Final
- Champion: Iga Świątek
- Runner-up: Ons Jabeur
- Score: 6–2, 7–6^{(7–5)}

Details
- Draw: 128 (16Q / 8WC)
- Seeds: 32

Events
| Singles | men | women |  | boys | girls |
| Doubles | men | women | mixed | boys | girls |
| WC Singles | men | women | quad |
| WC Doubles | men | women | quad |
| Legends | men | women | mixed |
- ← 2021 · US Open · 2023 →

= 2022 US Open – Women's singles =

Tennis championship

Iga Świątek defeated Ons Jabeur in the final, 6–2, 7–6^{(7–5)} to win the women's singles tennis title at the 2022 US Open. It was her first US Open title and third major title overall. Świątek was the first player since Angelique Kerber in 2016 to win multiple majors in a season, having also won the French Open. She became the first Polish woman in the Open Era to reach the US Open quarterfinals and beyond. (Note: Jadwiga Jędrzejowska reached the final in 1937, before the Open Era.) Świątek was the youngest woman to win three majors since Maria Sharapova in 2008.

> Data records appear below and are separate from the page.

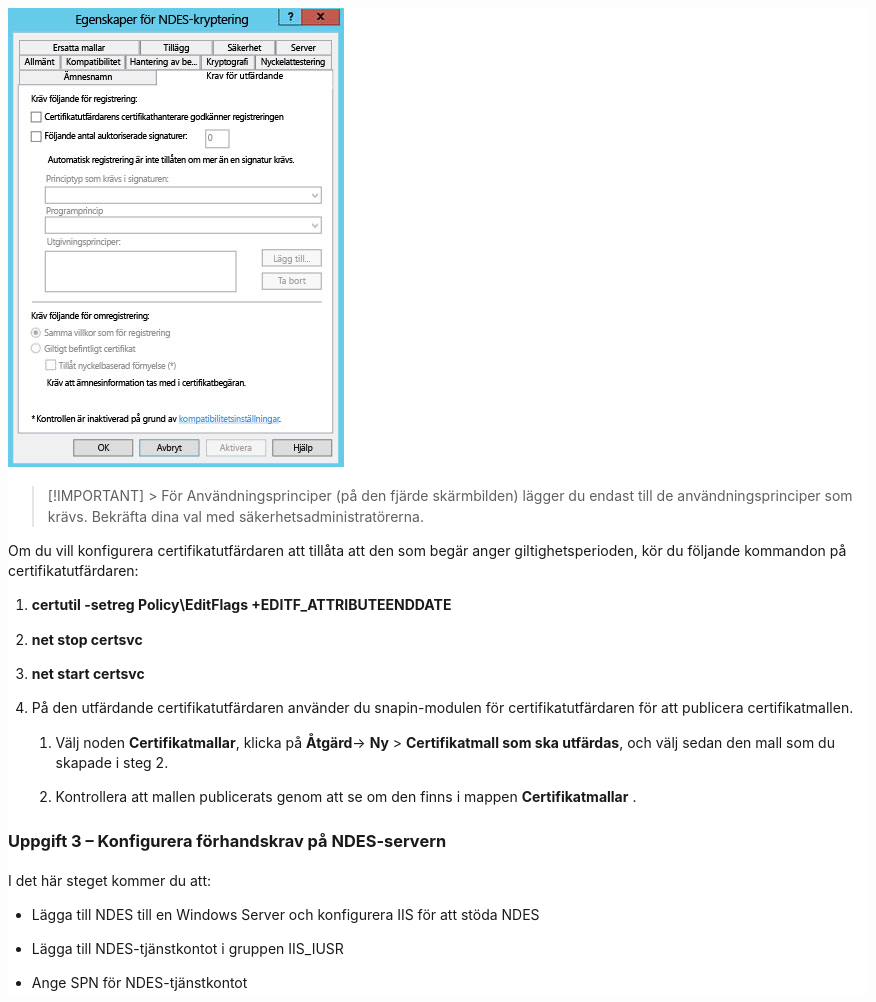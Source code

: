 ![Mall, fliken för utfärdandekrav](..\media\scep_ndes_issuance_reqs.jpg) 

>   [!IMPORTANT]
    > För Användningsprinciper (på den fjärde skärmbilden) lägger du endast till de användningsprinciper som krävs. Bekräfta dina val med säkerhetsadministratörerna.
   


Om du vill konfigurera certifikatutfärdaren att tillåta att den som begär anger giltighetsperioden, kör du följande kommandon på certifikatutfärdaren:

   1.  **certutil -setreg Policy\EditFlags +EDITF_ATTRIBUTEENDDATE**
   2.  **net stop certsvc**

   3.  **net start certsvc**

4.  På den utfärdande certifikatutfärdaren använder du snapin-modulen för certifikatutfärdaren för att publicera certifikatmallen.

    1.  Välj noden **Certifikatmallar**, klicka på **Åtgärd**-&gt; **Ny** &gt; **Certifikatmall som ska utfärdas**, och välj sedan den mall som du skapade i steg 2.

    2.  Kontrollera att mallen publicerats genom att se om den finns i mappen **Certifikatmallar** .


### Uppgift 3 – Konfigurera förhandskrav på NDES-servern
I det här steget kommer du att:

-   Lägga till NDES till en Windows Server och konfigurera IIS för att stöda NDES

-   Lägga till NDES-tjänstkontot i gruppen IIS_IUSR

-   Ange SPN för NDES-tjänstkontot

Emma Raducanu was the defending champion, but lost in the first round to Alizé Cornet. It was the third time the defending US Open champion lost in the first round, after Svetlana Kuznetsova in 2005 and Kerber in 2017. This marked the second consecutive major where Cornet defeated a reigning major champion (following her victory over Świątek at Wimbledon). Cornet made her 63rd consecutive major appearance, surpassing Ai Sugiyama's all-time record.

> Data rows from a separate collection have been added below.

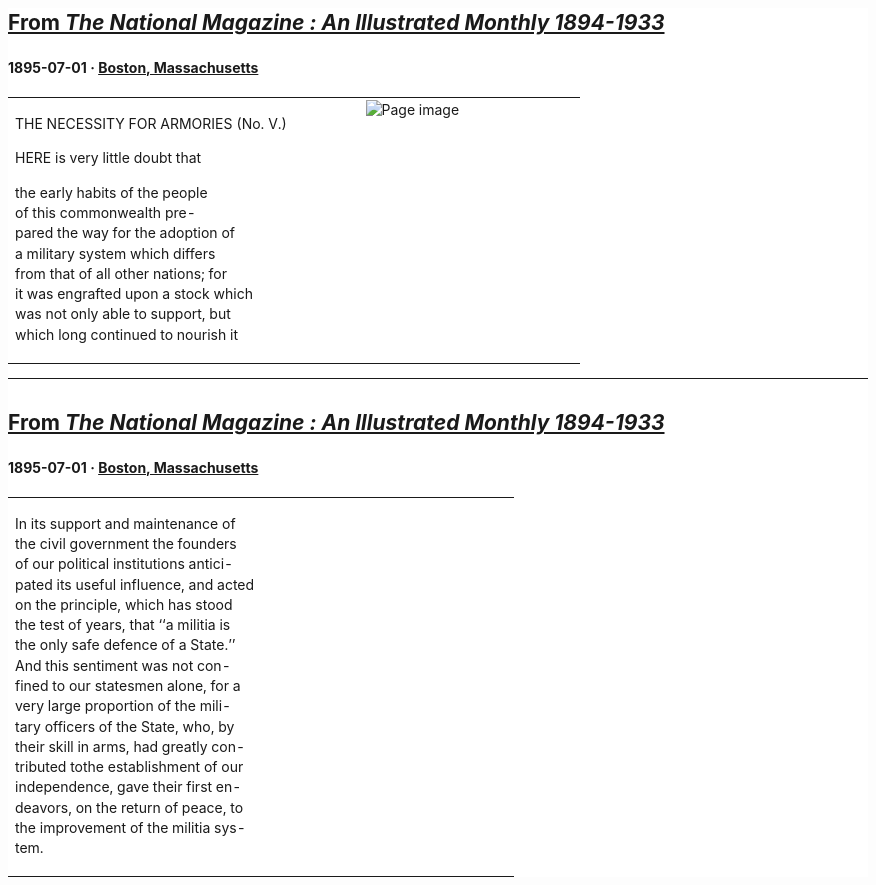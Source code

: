 
## [From _The National Magazine : An Illustrated Monthly 1894-1933_](https://archive.org/details/sim_national-magazine-an-illustrated-monthly_1895-07_2_4/page/n106/mode/1up?view=theater)

#### 1895-07-01 &middot; [Boston, Massachusetts](http://dbpedia.org/resource/Boston)

<table style="width: 100%;"><tr><td style="width: 50%">

  
  
THE NECESSITY FOR ARMORIES (No. V.)  
  
HERE is very little doubt that  
  
the early habits of the people  
of this commonwealth pre-  
pared the way for the adoption of  
a military system which differs  
from that of all other nations; for  
it was engrafted upon a stock which  
was not only able to support, but  
which long continued to nourish it
</td><td style="width: 50%; max-height: 75%; margin: auto; display: block;">
<img alt="Page image" src="https://iiif.archive.org/image/iiif/2/sim_national-magazine-an-illustrated-monthly_1895-07_2_4%2Fsim_national-magazine-an-illustrated-monthly_1895-07_2_4_jp2.zip%2Fsim_national-magazine-an-illustrated-monthly_1895-07_2_4_jp2%2Fsim_national-magazine-an-illustrated-monthly_1895-07_2_4_0106.jp2/pct:14.736421725239616,20.302375809935207,55.75079872204473,15.17278617710583/600,/0/default.jpg"/>
</td>
</tr></table>

---

## [From _The National Magazine : An Illustrated Monthly 1894-1933_](https://archive.org/details/sim_national-magazine-an-illustrated-monthly_1895-07_2_4/page/n106/mode/1up?view=theater)

#### 1895-07-01 &middot; [Boston, Massachusetts](http://dbpedia.org/resource/Boston)

<table style="width: 100%;"><tr><td style="width: 50%">

  
In its support and maintenance of  
the civil government the founders  
of our political institutions antici-  
pated its useful influence, and acted  
on the principle, which has stood  
the test of years, that ‘‘a militia is  
the only safe defence of a State.’’  
And this sentiment was not con-  
fined to our statesmen alone, for a  
very large proportion of the mili-  
tary officers of the State, who, by  
their skill in arms, had greatly con-  
tributed tothe establishment of our  
independence, gave their first en-  
deavors, on the return of peace, to  
the improvement of the militia sys-  
tem.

At the time, this tournament marked the final professional appearance of 23-time singles major champion, Olympic singles gold medalist, and former world No. 1 Serena Williams; she lost to Ajla Tomljanović in the third round. It was the longest match at a major in Williams' career, lasting three hours and five minutes. With her victory over second-ranked Anett Kontaveit in the second round, Williams, at 40 years old, became the oldest player to defeat a top three opponent on the WTA Tour. Williams would later return at the 2026 Wimbledon Championships.

This tournament was also the final major appearance of two-time major champion and former world No. 1 Simona Halep; she lost to Daria Snigur in the first round. Following the tournament, Halep served a provisional suspension for violations of anti-doping rules, which ended in March 2024. She announced her retirement from professional tennis in 2025.

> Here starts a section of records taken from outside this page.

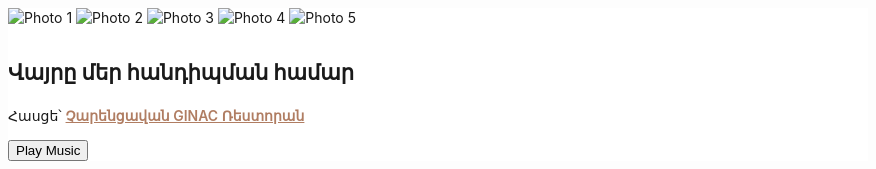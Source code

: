   <div class="gallery">
    <img src="photo1.jpg" alt="Photo 1">
    <img src="photo2.jpg" alt="Photo 2">
    <img src="photo3.jpg" alt="Photo 3">
    <img src="photo4.jpg" alt="Photo 4">
    <img src="photo5.jpg" alt="Photo 5">
  </div>



 <h2>Վայրը մեր հանդիպման համար</h2>
<p>
  Հասցե՝ 
  <a href="https://maps.app.goo.gl/faRwjzL71NxrnnNq5" target="_blank" style="color:#b07d62; text-decoration: underline; font-weight:600;">
    Չարենցավան  GINAC Ռեստորան
  </a>
</p>


  <button id="playMusic">Play Music</button>
  <audio id="bgAudio" loop src="audio.mp3"></audio>

  <script>
    // Particles effect
    const canvas = document.getElementById('particles');
    const ctx = canvas.getContext('2d');
    let w = canvas.width = window.innerWidth;
    let h = canvas.height = window.innerHeight;

    window.addEventListener('resize', () => {
      w = canvas.width = window.innerWidth;
      h = canvas.height = window.innerHeight;
    });

    const particles = [];
    const particleCount = 80;

    for(let i=0; i<particleCount; i++){
      particles.push({
        x: Math.random()*w,
        y: Math.random()*h,
        r: Math.random()*3+1,
        dx: (Math.random()-0.5)*0.5,
        dy: (Math.random()-0.5)*0.5
      });
    }

    function animate(){
      ctx.clearRect(0,0,w,h);
      particles.forEach(p => {
        p.x += p.dx;
        p.y += p.dy;
        if(p.x> w) p.x=0;
        if(p.x<0) p.x=w;
        if(p.y> h) p.y=0;
        if(p.y<0) p.y=h;
        ctx.beginPath();
        ctx.arc(p.x,p.y,p.r,0,Math.PI*2);
        ctx.fillStyle = 'rgba(255,182,193,0.6)';
        ctx.fill();
      });
      requestAnimationFrame(animate);
    }
    animate();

This tournament marked the first time in the Open Era that four Chinese women reached the third round of a major. Elise Mertens had her streak of 18 consecutive major third round appearances broken after losing in the first round to Irina-Camelia Begu.

This was the first edition of the US Open to feature a 10-point tiebreak, when the score reached six games all in the deciding set. Karolína Plíšková defeated Magda Linette in the first round in the first women's singles main draw 10-point tiebreak at the US Open.

==Seeds==

 POL Iga Świątek (champion)
 EST Anett Kontaveit (second round)
 GRE Maria Sakkari (second round)
 ESP Paula Badosa (second round)
 TUN Ons Jabeur (final)
  Aryna Sabalenka (semifinals)
 ROU Simona Halep (first round)
 USA Jessica Pegula (quarterfinals)
 ESP Garbiñe Muguruza (third round)
  Daria Kasatkina (first round)
 GBR Emma Raducanu (first round)
 USA Coco Gauff (quarterfinals)
 SUI Belinda Bencic (third round)
 CAN Leylah Fernandez (second round)
 BRA Beatriz Haddad Maia (second round)
 LAT Jeļena Ostapenko (first round)
 FRA Caroline Garcia (semifinals)
  Veronika Kudermetova (fourth round)
 USA Danielle Collins (fourth round)
 USA Madison Keys (third round)
 CZE Petra Kvitová (fourth round)
 CZE Karolína Plíšková (quarterfinals)
 CZE Barbora Krejčíková (second round)
 USA Amanda Anisimova (first round)
 KAZ Elena Rybakina (first round)
  Victoria Azarenka (fourth round)
 ITA Martina Trevisan (first round)
  Ekaterina Alexandrova (second round)
 USA Alison Riske-Amritraj (fourth round)
 SUI Jil Teichmann (first round)
 USA Shelby Rogers (third round)
 BEL Elise Mertens (first round)

==Championship match statistics==

| Category | POL Świątek | TUN Jabeur |
|---|---|---|
| 1st serve % | 57/72 (79%) | 47/75 (63%) |
| 1st serve points won | 33 of 57 = 58% | 25 of 47 = 53% |
| 2nd serve points won | 7 of 15 = 47% | 9 of 28 = 32% |
| Total service points won | 40 of 72 = 55.56% | 34 of 75 = 45.33% |
| Aces | 1 | 0 |
| Double faults | 2 | 4 |
| Winners | 19 | 14 |
| Unforced errors | 30 | 33 |
| Net points won | 11 of 16 = 69% | 7 of 15 = 47% |
| Break points converted | 5 of 12 = 42% | 3 of 9 = 33% |
| Return points won | 41 of 75 = 55% | 32 of 72 = 44% |
| Total points won | 81 | 66 |

==Seeded players==
The following are the seeded players. Seedings are based on WTA rankings as of August 22, 2022. Rankings and points are as before August 29, 2022.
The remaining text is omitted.